Exercise => Which lines below contain "software"? Copy every one of them.

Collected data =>
________
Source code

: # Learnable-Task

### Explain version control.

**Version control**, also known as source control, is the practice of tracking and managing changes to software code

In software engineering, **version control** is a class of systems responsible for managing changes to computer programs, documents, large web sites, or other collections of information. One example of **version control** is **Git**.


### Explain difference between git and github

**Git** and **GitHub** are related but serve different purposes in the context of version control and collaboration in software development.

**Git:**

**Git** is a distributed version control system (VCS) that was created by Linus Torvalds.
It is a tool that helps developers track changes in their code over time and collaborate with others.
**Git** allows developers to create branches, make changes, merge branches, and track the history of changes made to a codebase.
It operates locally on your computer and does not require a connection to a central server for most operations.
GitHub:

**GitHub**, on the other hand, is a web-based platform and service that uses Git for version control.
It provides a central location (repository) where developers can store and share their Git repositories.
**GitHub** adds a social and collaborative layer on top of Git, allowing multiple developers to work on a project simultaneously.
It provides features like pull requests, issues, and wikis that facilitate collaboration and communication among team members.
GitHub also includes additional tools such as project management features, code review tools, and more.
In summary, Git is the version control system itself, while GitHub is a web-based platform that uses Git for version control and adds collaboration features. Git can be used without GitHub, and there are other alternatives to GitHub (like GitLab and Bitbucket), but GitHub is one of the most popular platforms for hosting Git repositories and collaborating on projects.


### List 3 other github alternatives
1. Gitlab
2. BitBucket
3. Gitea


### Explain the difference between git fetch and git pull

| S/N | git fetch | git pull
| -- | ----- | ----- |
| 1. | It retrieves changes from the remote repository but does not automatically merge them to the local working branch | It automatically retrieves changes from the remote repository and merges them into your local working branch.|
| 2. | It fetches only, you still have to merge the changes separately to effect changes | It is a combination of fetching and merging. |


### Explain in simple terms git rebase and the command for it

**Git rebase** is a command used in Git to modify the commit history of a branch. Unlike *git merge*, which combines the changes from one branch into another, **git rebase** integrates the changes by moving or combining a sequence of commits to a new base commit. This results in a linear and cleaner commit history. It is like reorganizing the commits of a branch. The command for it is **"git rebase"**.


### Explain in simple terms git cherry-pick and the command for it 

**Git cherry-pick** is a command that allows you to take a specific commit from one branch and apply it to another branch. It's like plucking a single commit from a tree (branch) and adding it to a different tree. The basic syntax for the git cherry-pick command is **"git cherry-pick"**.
________
Output of the task =>
**Version control**, also known as source control, is the practice of tracking and managing changes to software code
In software engineering, **version control** is a class of systems responsible for managing changes to computer programs, documents, large web sites, or other collections of information. One example of **version control** is **Git**.
**Git** and **GitHub** are related but serve different purposes in the context of version control and collaboration in software development.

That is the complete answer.